Olá! Seja bem-vindo ao último artigo da nossa série sobre carreira em jogos no Japão!
Se você ainda não leu algum dos artigos anteriores, você pode acessá-los abaixo:
- Artigo #1: 6 Razões Para Tentar Uma Carreira de Jogos no Japão
- Artigo #2: 4 Histórias de Quem Estudou Games no Japão – E Como Você Pode Fazer o Mesmo
- Artigo #3: 4 Caminhos Quase Desconhecidos Para Trabalhar Com Games no Japão (o #2 é o Meu Favorito!)
Neste quarto e último artigo da série sobre carreira de jogos no Japão, a Juliana Chavantes vai falar sobre:
- Como os jogos se incluem na rotina diária dos japoneses;
- Os gêneros de jogos mais populares no Japão;
- O mercado indie japonês.
Agora vamos ao quarto e último artigo da nossa série sobre carreira no Japão!
Com vocês, Juliana Chavantes
Como você definiria a sua relação com jogos?
Não precisam ser somente os eletrônicos. Podem ser até mesmo os inventados quando éramos crianças.
Até mesmo os mais neuróticos: lembra de você andando do lado da sua mãe e pisando só no chão branco ou no chão escuro?
Criar jogos faz parte da natureza humana. Eles se incluem em nossas vidas não por serem brincadeiras, mas sim por criarem uma realidade paralela.
Novamente: as pessoas jogam jogos para se divertir numa experiência paralela.
Lembra daquele dia, cheio de estudos e de trabalho, em que você chegou em casa ávido por uma partida de Dark Soul? Pense alguns meses atrás, você estava enfrentando o boss Capra Demon. Entrou na sala do chefe. Morreu. Depois, você morreu exatas 37 vezes. Matou um dos cachorros. Morreu. Lascou seu controle de Xbox depois de lançá-lo ao chão… Depois de mais 8 mortes, você encontrou aquele cantinho esperto e – Aleluia! – matou o Capra Demon.

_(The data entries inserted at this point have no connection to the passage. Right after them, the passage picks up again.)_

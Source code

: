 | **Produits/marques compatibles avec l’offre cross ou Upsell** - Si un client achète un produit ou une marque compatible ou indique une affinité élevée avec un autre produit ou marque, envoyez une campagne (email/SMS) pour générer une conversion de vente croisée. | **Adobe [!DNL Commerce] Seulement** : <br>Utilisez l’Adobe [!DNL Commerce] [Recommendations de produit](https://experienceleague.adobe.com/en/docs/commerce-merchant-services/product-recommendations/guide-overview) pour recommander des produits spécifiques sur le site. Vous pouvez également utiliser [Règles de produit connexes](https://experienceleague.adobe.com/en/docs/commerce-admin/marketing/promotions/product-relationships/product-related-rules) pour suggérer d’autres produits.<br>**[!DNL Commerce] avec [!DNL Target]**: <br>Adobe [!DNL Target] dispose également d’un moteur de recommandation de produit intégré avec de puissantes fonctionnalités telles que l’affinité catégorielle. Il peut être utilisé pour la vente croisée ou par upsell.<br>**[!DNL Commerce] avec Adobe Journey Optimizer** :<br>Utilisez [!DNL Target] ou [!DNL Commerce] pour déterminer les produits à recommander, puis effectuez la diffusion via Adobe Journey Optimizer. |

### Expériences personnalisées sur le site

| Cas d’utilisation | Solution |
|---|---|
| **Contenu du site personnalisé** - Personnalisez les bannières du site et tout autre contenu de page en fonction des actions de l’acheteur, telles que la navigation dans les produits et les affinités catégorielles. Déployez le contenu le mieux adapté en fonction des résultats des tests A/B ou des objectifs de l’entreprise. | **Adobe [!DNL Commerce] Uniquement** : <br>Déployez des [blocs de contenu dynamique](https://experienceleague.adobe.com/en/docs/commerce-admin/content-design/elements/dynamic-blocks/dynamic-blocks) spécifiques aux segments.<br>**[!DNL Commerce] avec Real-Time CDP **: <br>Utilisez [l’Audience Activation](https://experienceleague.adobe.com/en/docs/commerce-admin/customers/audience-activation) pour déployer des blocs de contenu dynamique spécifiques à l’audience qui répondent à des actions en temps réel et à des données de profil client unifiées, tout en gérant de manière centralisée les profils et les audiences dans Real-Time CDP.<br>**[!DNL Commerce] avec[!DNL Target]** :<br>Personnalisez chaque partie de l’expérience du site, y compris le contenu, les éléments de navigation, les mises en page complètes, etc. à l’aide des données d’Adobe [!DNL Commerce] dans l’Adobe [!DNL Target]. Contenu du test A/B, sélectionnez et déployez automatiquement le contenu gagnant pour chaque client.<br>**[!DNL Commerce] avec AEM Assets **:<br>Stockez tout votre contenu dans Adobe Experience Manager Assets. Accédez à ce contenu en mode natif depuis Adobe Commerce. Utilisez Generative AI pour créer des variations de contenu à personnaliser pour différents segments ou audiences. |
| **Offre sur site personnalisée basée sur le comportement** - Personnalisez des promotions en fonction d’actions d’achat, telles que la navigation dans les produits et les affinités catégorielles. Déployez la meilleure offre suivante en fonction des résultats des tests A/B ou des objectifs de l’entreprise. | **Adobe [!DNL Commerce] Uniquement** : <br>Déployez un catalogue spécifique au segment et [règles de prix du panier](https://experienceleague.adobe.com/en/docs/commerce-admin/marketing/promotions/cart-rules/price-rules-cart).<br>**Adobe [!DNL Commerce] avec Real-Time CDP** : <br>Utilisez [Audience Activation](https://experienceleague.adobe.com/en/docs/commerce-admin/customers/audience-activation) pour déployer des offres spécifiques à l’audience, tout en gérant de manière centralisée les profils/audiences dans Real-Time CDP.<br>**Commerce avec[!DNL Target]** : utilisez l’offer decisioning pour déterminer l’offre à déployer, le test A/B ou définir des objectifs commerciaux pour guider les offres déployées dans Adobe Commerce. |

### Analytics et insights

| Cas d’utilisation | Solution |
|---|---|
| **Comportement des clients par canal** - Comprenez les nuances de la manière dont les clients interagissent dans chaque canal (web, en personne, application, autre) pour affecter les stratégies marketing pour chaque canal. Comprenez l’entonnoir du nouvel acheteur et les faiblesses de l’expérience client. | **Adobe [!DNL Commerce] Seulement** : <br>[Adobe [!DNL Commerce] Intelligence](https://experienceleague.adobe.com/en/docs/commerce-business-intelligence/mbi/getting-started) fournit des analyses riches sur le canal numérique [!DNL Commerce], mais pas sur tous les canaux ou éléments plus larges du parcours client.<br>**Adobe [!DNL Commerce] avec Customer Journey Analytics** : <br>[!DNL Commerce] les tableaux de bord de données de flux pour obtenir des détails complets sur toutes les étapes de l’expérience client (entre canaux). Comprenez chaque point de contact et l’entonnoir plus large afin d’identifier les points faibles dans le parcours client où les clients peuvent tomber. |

Sim, é esse sentimento de superação que tanto alimenta o espírito humano.
Não é preciso que seja Dark Soul. Pode ser Minecraft, Pokémon, League of Legends…
Agora, vamos voltar à pergunta original: Qual a sua relação com jogos?
Os jogos em geral, mas especialmente os eletrônicos, têm como principal propósito entreter. Aqui no Ocidente, quando as grandes produtoras de jogos pensam num novo lançamento, o principal aspecto a ser levado em conta é a cultura local.
Por exemplo, você já deve ter percebido que a grande maioria das franquias americanas como Call of Duty, GTA e Dragon Age possuem mundos extremamente vastos, que priorizam a exploração e desbravamento do ambiente por um único indivíduo: você.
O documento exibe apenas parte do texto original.